EXERCISE PROMPT: Please give back all the records exactly, but keep the pictures out.

(Stored data entries)
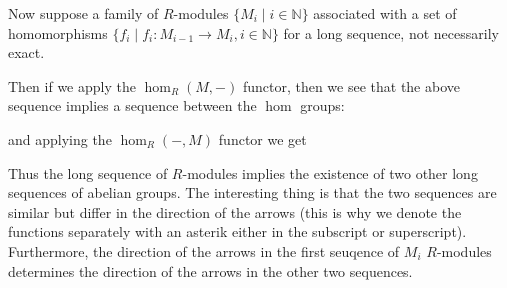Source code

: Now suppose a family of $R$-modules $\{M_i \mid i \in \mathbb{N}\}$ associated with a
set of homomorphisms $\{f_i \mid f_i :M_{i-1} \to M_i, i
\in \mathbb{N}\}$ for a long sequence, not necessarily exact.
\begin{center}
\end{center}
Then if we apply the $\hom_R(M, -)$ functor,
then we see that the above sequence implies a sequence between the
$\hom$ groups:
\begin{center}
\end{center}
and applying the $\hom_R(-, M)$ functor we get 
\begin{center}
\end{center}

Thus the long sequence of $R$-modules implies the existence of two other long
sequences of abelian groups. The interesting thing is that the two sequences are
similar but differ in the direction of the arrows (this is why we
denote the functions separately with an asterik either in the
subscript or superscript). Furthermore,
the direction of the arrows in the first seuqence of $M_i$
$R$-modules determines the direction of the arrows in the other
two sequences. 

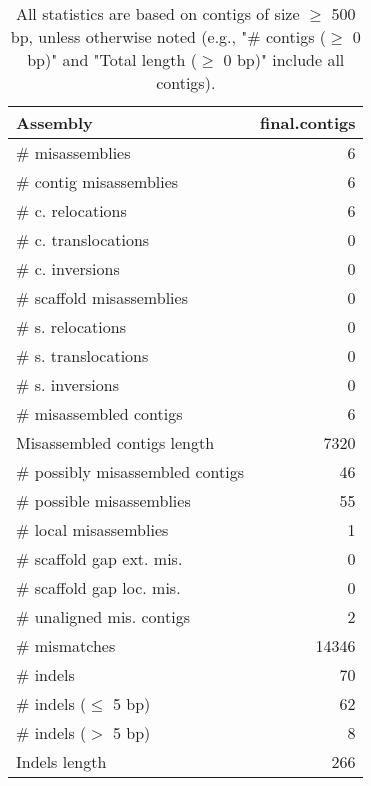 \documentclass[12pt,a4paper]{article}
\begin{document}
\begin{table}[ht]
\begin{center}
\caption{All statistics are based on contigs of size $\geq$ 500 bp, unless otherwise noted (e.g., "\# contigs ($\geq$ 0 bp)" and "Total length ($\geq$ 0 bp)" include all contigs).}
\begin{tabular}{|l*{1}{|r}|}
\hline
Assembly & final.contigs \\ \hline
\# misassemblies & 6 \\ \hline
\hspace{2mm}\# contig misassemblies & 6 \\ \hline
\hspace{5mm}\# c. relocations & 6 \\ \hline
\hspace{5mm}\# c. translocations & 0 \\ \hline
\hspace{5mm}\# c. inversions & 0 \\ \hline
\hspace{2mm}\# scaffold misassemblies & 0 \\ \hline
\hspace{5mm}\# s. relocations & 0 \\ \hline
\hspace{5mm}\# s. translocations & 0 \\ \hline
\hspace{5mm}\# s. inversions & 0 \\ \hline
\# misassembled contigs & 6 \\ \hline
Misassembled contigs length & 7320 \\ \hline
\# possibly misassembled contigs & 46 \\ \hline
\hspace{5mm}\# possible misassemblies & 55 \\ \hline
\# local misassemblies & 1 \\ \hline
\# scaffold gap ext. mis. & 0 \\ \hline
\# scaffold gap loc. mis. & 0 \\ \hline
\# unaligned mis. contigs & 2 \\ \hline
\# mismatches & 14346 \\ \hline
\# indels & 70 \\ \hline
\hspace{5mm}\# indels ($\leq$ 5 bp) & 62 \\ \hline
\hspace{5mm}\# indels ($>$ 5 bp) & 8 \\ \hline
Indels length & 266 \\ \hline
\end{tabular}
\end{center}
\end{table}
\end{document}
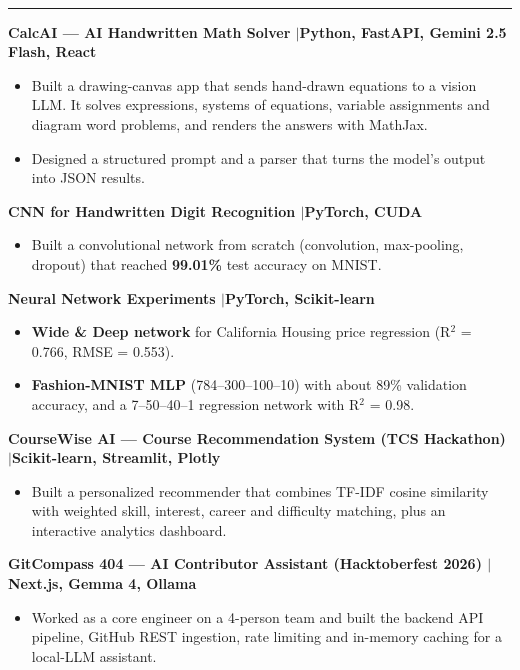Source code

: \documentclass[10pt,a4paper]{article}
\renewcommand{\section}[1]{\vspace{6pt}{\large\bfseries\MakeUppercase{#1}}\\[-7pt]\rule{\textwidth}{0.6pt}\vspace{2pt}}
\newcommand{\entry}[2]{\par\textbf{#1}\hfill #2\par}
\newenvironment{points}{\vspace{-4pt}\begin{itemize}\setlength{\itemsep}{0pt}\setlength{\parskip}{0pt}\setlength{\topsep}{0pt}\setlength{\partopsep}{0pt}\setlength{\leftmargin}{12pt}}{\end{itemize}\vspace{-2pt}}
\newcommand{\sep}{\enspace$|$\enspace}
\begin{document}
\section{AI / ML Projects}
\entry{CalcAI --- AI Handwritten Math Solver \textnormal{\sep Python, FastAPI, Gemini 2.5 Flash, React}}{}
\begin{points}
  \item Built a drawing-canvas app that sends hand-drawn equations to a vision LLM. It solves expressions, systems of equations, variable assignments and diagram word problems, and renders the answers with MathJax.
  \item Designed a structured prompt and a parser that turns the model's output into JSON results.
\end{points}
\entry{CNN for Handwritten Digit Recognition \textnormal{\sep PyTorch, CUDA}}{}
\begin{points}
  \item Built a convolutional network from scratch (convolution, max-pooling, dropout) that reached \textbf{99.01\%} test accuracy on MNIST.
\end{points}
\entry{Neural Network Experiments \textnormal{\sep PyTorch, Scikit-learn}}{}
\begin{points}
  \item \textbf{Wide \& Deep network} for California Housing price regression (R$^2$ = 0.766, RMSE = 0.553).
  \item \textbf{Fashion-MNIST MLP} (784--300--100--10) with about 89\% validation accuracy, and a 7--50--40--1 regression network with R$^2$ = 0.98.
\end{points}
\entry{CourseWise AI --- Course Recommendation System (TCS Hackathon) \textnormal{\sep Scikit-learn, Streamlit, Plotly}}{}
\begin{points}
  \item Built a personalized recommender that combines TF-IDF cosine similarity with weighted skill, interest, career and difficulty matching, plus an interactive analytics dashboard.
\end{points}
\entry{GitCompass 404 --- AI Contributor Assistant (Hacktoberfest 2026) \textnormal{\sep Next.js, Gemma 4, Ollama}}{}
\begin{points}
  \item Worked as a core engineer on a 4-person team and built the backend API pipeline, GitHub REST ingestion, rate limiting and in-memory caching for a local-LLM assistant.
\end{points}
\end{document}
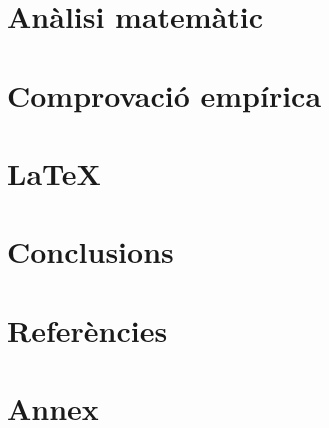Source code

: \documentclass[12pt, a4paper, oneside]{report}
\begin{document}


\chapter{Anàlisi matemàtic}


\chapter{Comprovació empírica}


\chapter{\LaTeX}


\chapter{Conclusions}


\chapter{Referències}


\chapter{Annex}

\end{document}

FINAL ANSWER:
Source code

: Now suppose a family of $R$-modules $\{M_i \mid i \in \mathbb{N}\}$ associated with a
set of homomorphisms $\{f_i \mid f_i :M_{i-1} \to M_i, i
\in \mathbb{N}\}$ for a long sequence, not necessarily exact.
\begin{center}
\end{center}
Then if we apply the $\hom_R(M, -)$ functor,
then we see that the above sequence implies a sequence between the
$\hom$ groups:
\begin{center}
\end{center}
and applying the $\hom_R(-, M)$ functor we get 
\begin{center}
\end{center}

Thus the long sequence of $R$-modules implies the existence of two other long
sequences of abelian groups. The interesting thing is that the two sequences are
similar but differ in the direction of the arrows (this is why we
denote the functions separately with an asterik either in the
subscript or superscript). Furthermore,
the direction of the arrows in the first seuqence of $M_i$
$R$-modules determines the direction of the arrows in the other
two sequences. 

 \documentclass[12pt,a4paper]{article}
\begin{document}
\begin{table}[ht]
\begin{center}
\caption{All statistics are based on contigs of size $\geq$ 500 bp, unless otherwise noted (e.g., "\# contigs ($\geq$ 0 bp)" and "Total length ($\geq$ 0 bp)" include all contigs).}
\begin{tabular}{|l*{1}{|r}|}
\hline
Assembly & final.contigs \\ \hline
\# misassemblies & 6 \\ \hline
\hspace{2mm}\# contig misassemblies & 6 \\ \hline
\hspace{5mm}\# c. relocations & 6 \\ \hline
\hspace{5mm}\# c. translocations & 0 \\ \hline
\hspace{5mm}\# c. inversions & 0 \\ \hline
\hspace{2mm}\# scaffold misassemblies & 0 \\ \hline
\hspace{5mm}\# s. relocations & 0 \\ \hline
\hspace{5mm}\# s. translocations & 0 \\ \hline
\hspace{5mm}\# s. inversions & 0 \\ \hline
\# misassembled contigs & 6 \\ \hline
Misassembled contigs length & 7320 \\ \hline
\# possibly misassembled contigs & 46 \\ \hline
\hspace{5mm}\# possible misassemblies & 55 \\ \hline
\# local misassemblies & 1 \\ \hline
\# scaffold gap ext. mis. & 0 \\ \hline
\# scaffold gap loc. mis. & 0 \\ \hline
\# unaligned mis. contigs & 2 \\ \hline
\# mismatches & 14346 \\ \hline
\# indels & 70 \\ \hline
\hspace{5mm}\# indels ($\leq$ 5 bp) & 62 \\ \hline
\hspace{5mm}\# indels ($>$ 5 bp) & 8 \\ \hline
Indels length & 266 \\ \hline
\end{tabular}
\end{center}
\end{table}
\end{document}
Source code

: \documentclass[10pt,a4paper]{article}
\renewcommand{\section}[1]{\vspace{6pt}{\large\bfseries\MakeUppercase{#1}}\\[-7pt]\rule{\textwidth}{0.6pt}\vspace{2pt}}
\newcommand{\entry}[2]{\par\textbf{#1}\hfill #2\par}
\newenvironment{points}{\vspace{-4pt}\begin{itemize}\setlength{\itemsep}{0pt}\setlength{\parskip}{0pt}\setlength{\topsep}{0pt}\setlength{\partopsep}{0pt}\setlength{\leftmargin}{12pt}}{\end{itemize}\vspace{-2pt}}
\newcommand{\sep}{\enspace$|$\enspace}
\begin{document}
\section{AI / ML Projects}
\entry{CalcAI --- AI Handwritten Math Solver \textnormal{\sep Python, FastAPI, Gemini 2.5 Flash, React}}{}
\begin{points}
  \item Built a drawing-canvas app that sends hand-drawn equations to a vision LLM. It solves expressions, systems of equations, variable assignments and diagram word problems, and renders the answers with MathJax.
  \item Designed a structured prompt and a parser that turns the model's output into JSON results.
\end{points}
\entry{CNN for Handwritten Digit Recognition \textnormal{\sep PyTorch, CUDA}}{}
\begin{points}
  \item Built a convolutional network from scratch (convolution, max-pooling, dropout) that reached \textbf{99.01\%} test accuracy on MNIST.
\end{points}
\entry{Neural Network Experiments \textnormal{\sep PyTorch, Scikit-learn}}{}
\begin{points}
  \item \textbf{Wide \& Deep network} for California Housing price regression (R$^2$ = 0.766, RMSE = 0.553).
  \item \textbf{Fashion-MNIST MLP} (784--300--100--10) with about 89\% validation accuracy, and a 7--50--40--1 regression network with R$^2$ = 0.98.
\end{points}
\entry{CourseWise AI --- Course Recommendation System (TCS Hackathon) \textnormal{\sep Scikit-learn, Streamlit, Plotly}}{}
\begin{points}
  \item Built a personalized recommender that combines TF-IDF cosine similarity with weighted skill, interest, career and difficulty matching, plus an interactive analytics dashboard.
\end{points}
\entry{GitCompass 404 --- AI Contributor Assistant (Hacktoberfest 2026) \textnormal{\sep Next.js, Gemma 4, Ollama}}{}
\begin{points}
  \item Worked as a core engineer on a 4-person team and built the backend API pipeline, GitHub REST ingestion, rate limiting and in-memory caching for a local-LLM assistant.
\end{points}
\end{document}
Source code

: \documentclass[12pt, a4paper, oneside]{report}
\begin{document}


\chapter{Anàlisi matemàtic}


\chapter{Comprovació empírica}


\chapter{\LaTeX}


\chapter{Conclusions}


\chapter{Referències}


\chapter{Annex}

\end{document}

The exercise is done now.